The arrangement between Alder Hey Children’s Foundation Trust and Procure Partnerships Framework Limited to set up and run procurement frameworks is the subject of a legal challenge, according to papers filed with the High Court on 12 June.

For a private company to offer procurement framework services to public bodies it needs a public sector authority to host the framework and the tendering process to set it up.

Alder Hey has hosted PPFL frameworks in this way before, dating back to at least 2019, according to the government contracts finder service.

Both Alder Hey and PPFL derive an income from the frameworks they set up and run, by charging fees from suppliers that successfully win contracts through the frameworks.

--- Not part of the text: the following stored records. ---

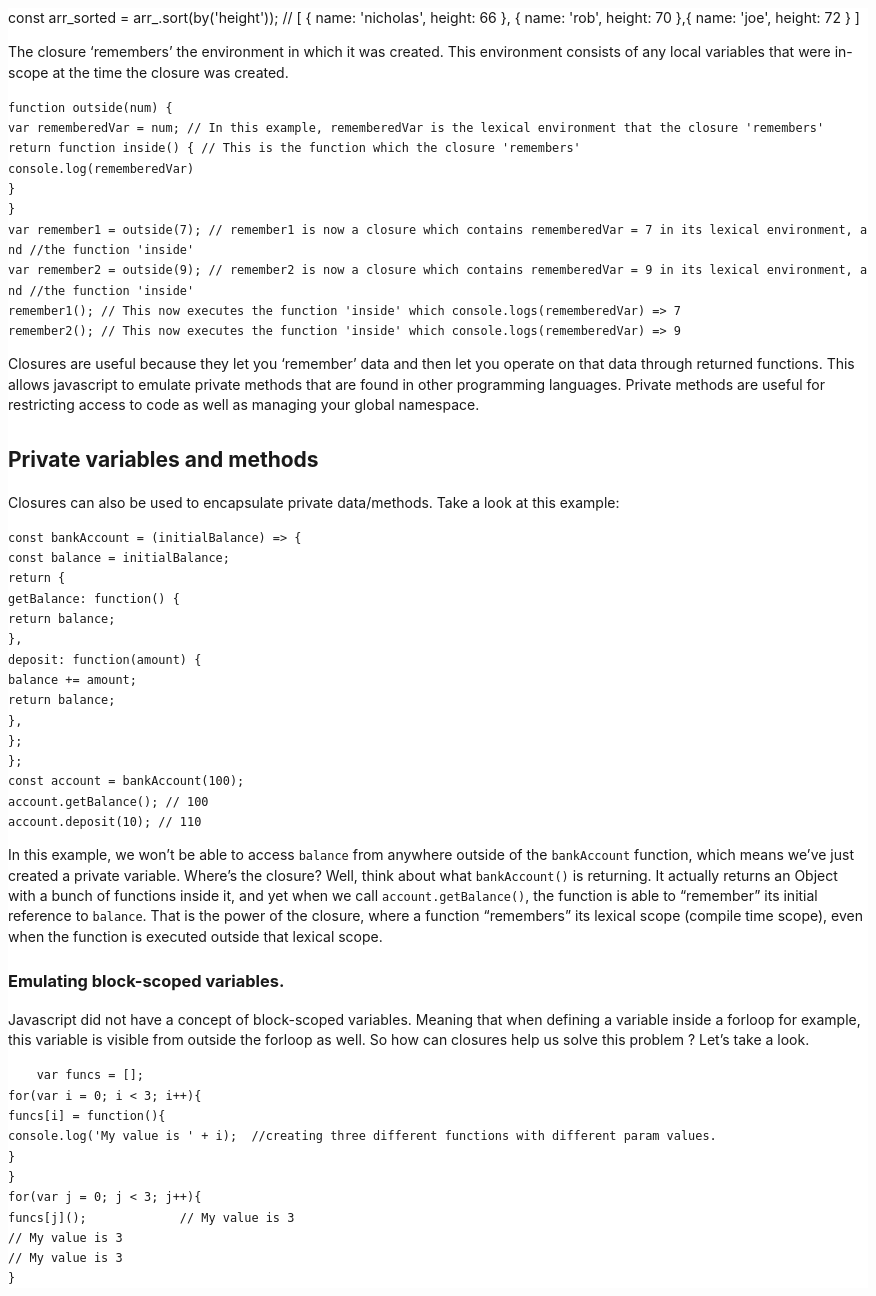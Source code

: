 const arr_sorted = arr_.sort(by('height')); // [ { name: 'nicholas', height: 66 }, { name: 'rob', height: 70 },{ name: 'joe', height: 72 } ]</code></pre>
<p>The closure ‘remembers’ the environment in which it was created. This environment consists of any local variables that were in-scope at the time the closure was created.</p><pre><code class="language-js">function outside(num) {
var rememberedVar = num; // In this example, rememberedVar is the lexical environment that the closure 'remembers'
return function inside() { // This is the function which the closure 'remembers'
console.log(rememberedVar)
}
}
var remember1 = outside(7); // remember1 is now a closure which contains rememberedVar = 7 in its lexical environment, and //the function 'inside'
var remember2 = outside(9); // remember2 is now a closure which contains rememberedVar = 9 in its lexical environment, and //the function 'inside'
remember1(); // This now executes the function 'inside' which console.logs(rememberedVar) =&gt; 7
remember2(); // This now executes the function 'inside' which console.logs(rememberedVar) =&gt; 9 </code></pre>
<p>Closures are useful because they let you ‘remember’ data and then let you operate on that data through returned functions. This allows javascript to emulate private methods that are found in other programming languages. Private methods are useful for restricting access to code as well as managing your global namespace.</p>
<h2 id="private-variables-and-methods">Private variables and methods</h2>
<p>Closures can also be used to encapsulate private data/methods. Take a look at this example:</p><pre><code class="language-javascript">const bankAccount = (initialBalance) =&gt; {
const balance = initialBalance;
return {
getBalance: function() {
return balance;
},
deposit: function(amount) {
balance += amount;
return balance;
},
};
};
const account = bankAccount(100);
account.getBalance(); // 100
account.deposit(10); // 110</code></pre>
<p>In this example, we won’t be able to access <code>balance</code> from anywhere outside of the <code>bankAccount</code> function, which means we’ve just created a private variable. Where’s the closure? Well, think about what <code>bankAccount()</code> is returning. It actually returns an Object with a bunch of functions inside it, and yet when we call <code>account.getBalance()</code>, the function is able to “remember” its initial reference to <code>balance</code>. That is the power of the closure, where a function “remembers” its lexical scope (compile time scope), even when the function is executed outside that lexical scope.</p>
<h3 id="emulating-block-scoped-variables-">Emulating block-scoped variables.</h3>
<p>Javascript did not have a concept of block-scoped variables. Meaning that when defining a variable inside a forloop for example, this variable is visible from outside the forloop as well. So how can closures help us solve this problem ? Let’s take a look.</p><pre><code class="language-javascript">    var funcs = [];
for(var i = 0; i &lt; 3; i++){
funcs[i] = function(){
console.log('My value is ' + i);  //creating three different functions with different param values.
}
}
for(var j = 0; j &lt; 3; j++){
funcs[j]();             // My value is 3
// My value is 3
// My value is 3
}</code></pre>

But rival provider Pagabo filed a legal claim earlier this month. It said the trust broke procurement regulations in the way it awarded the contract to PPFL.

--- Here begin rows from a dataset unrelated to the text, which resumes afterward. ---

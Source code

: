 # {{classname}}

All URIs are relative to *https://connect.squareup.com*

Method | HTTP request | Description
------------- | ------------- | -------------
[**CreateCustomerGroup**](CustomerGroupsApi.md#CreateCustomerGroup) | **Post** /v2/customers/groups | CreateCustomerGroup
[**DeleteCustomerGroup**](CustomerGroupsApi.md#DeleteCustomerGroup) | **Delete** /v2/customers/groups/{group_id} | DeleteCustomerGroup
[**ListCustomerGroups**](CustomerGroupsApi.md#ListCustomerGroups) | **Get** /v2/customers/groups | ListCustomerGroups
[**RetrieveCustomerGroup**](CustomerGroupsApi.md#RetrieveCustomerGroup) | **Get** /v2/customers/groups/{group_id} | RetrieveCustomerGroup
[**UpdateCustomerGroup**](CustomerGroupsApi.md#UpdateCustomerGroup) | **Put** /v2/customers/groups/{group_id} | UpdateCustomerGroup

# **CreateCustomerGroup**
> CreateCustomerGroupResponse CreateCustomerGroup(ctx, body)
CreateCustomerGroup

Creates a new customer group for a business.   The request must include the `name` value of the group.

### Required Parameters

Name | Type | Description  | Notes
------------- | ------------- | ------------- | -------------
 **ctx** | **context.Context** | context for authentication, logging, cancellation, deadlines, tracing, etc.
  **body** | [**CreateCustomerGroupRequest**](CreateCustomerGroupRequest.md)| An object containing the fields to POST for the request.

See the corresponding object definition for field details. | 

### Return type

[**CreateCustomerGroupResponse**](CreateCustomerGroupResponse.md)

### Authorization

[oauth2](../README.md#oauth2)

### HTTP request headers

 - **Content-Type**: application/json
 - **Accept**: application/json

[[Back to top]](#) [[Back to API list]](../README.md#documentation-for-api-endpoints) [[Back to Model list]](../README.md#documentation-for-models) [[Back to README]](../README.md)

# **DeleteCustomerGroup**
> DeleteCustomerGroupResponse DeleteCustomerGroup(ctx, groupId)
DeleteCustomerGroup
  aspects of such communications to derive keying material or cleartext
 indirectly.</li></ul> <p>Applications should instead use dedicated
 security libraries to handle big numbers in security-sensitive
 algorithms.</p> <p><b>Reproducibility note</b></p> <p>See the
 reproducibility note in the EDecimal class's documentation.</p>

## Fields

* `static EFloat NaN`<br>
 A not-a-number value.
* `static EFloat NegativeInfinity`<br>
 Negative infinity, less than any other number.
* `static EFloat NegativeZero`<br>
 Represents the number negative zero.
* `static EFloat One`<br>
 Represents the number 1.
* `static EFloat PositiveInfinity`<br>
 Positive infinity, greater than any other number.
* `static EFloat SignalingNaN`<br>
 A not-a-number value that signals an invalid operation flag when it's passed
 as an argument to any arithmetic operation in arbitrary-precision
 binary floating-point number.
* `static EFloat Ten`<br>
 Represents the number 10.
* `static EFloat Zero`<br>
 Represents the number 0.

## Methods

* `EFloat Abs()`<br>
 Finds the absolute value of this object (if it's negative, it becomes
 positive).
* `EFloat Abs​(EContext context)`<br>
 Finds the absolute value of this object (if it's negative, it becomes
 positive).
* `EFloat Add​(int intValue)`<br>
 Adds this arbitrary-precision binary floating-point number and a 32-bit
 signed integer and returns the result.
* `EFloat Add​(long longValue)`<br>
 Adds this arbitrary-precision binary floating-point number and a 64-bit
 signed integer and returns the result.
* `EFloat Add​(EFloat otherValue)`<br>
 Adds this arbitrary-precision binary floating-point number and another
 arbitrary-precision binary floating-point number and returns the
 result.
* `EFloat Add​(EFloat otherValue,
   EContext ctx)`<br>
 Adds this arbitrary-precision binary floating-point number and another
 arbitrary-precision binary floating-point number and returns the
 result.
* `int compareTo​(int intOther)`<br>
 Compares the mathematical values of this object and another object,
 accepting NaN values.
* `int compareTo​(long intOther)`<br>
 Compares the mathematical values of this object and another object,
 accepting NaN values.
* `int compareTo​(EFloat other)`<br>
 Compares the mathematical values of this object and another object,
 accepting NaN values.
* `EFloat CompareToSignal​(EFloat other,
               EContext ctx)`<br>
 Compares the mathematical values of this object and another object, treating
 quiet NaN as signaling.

Pagabo is seeking remedy for losses after being “denied an equal, transparent, fair and lawful opportunity to compete for the award of and be awarded the contract”.

Total damages would be determined at the end of the legal proceedings should the judge find in Pagabo’s favour. But its legal documents assert the trust and PPFL have shared millions of pounds in income generated by their arrangement.

The claim arose from a contract notice put out by Alder Hey in May when it announced it was setting up a new framework for professional services with PPFL. It is estimated to generate up to £800m over its lifetime, meaning PPFL and Alder Hey could expect to share between £8m and £16m.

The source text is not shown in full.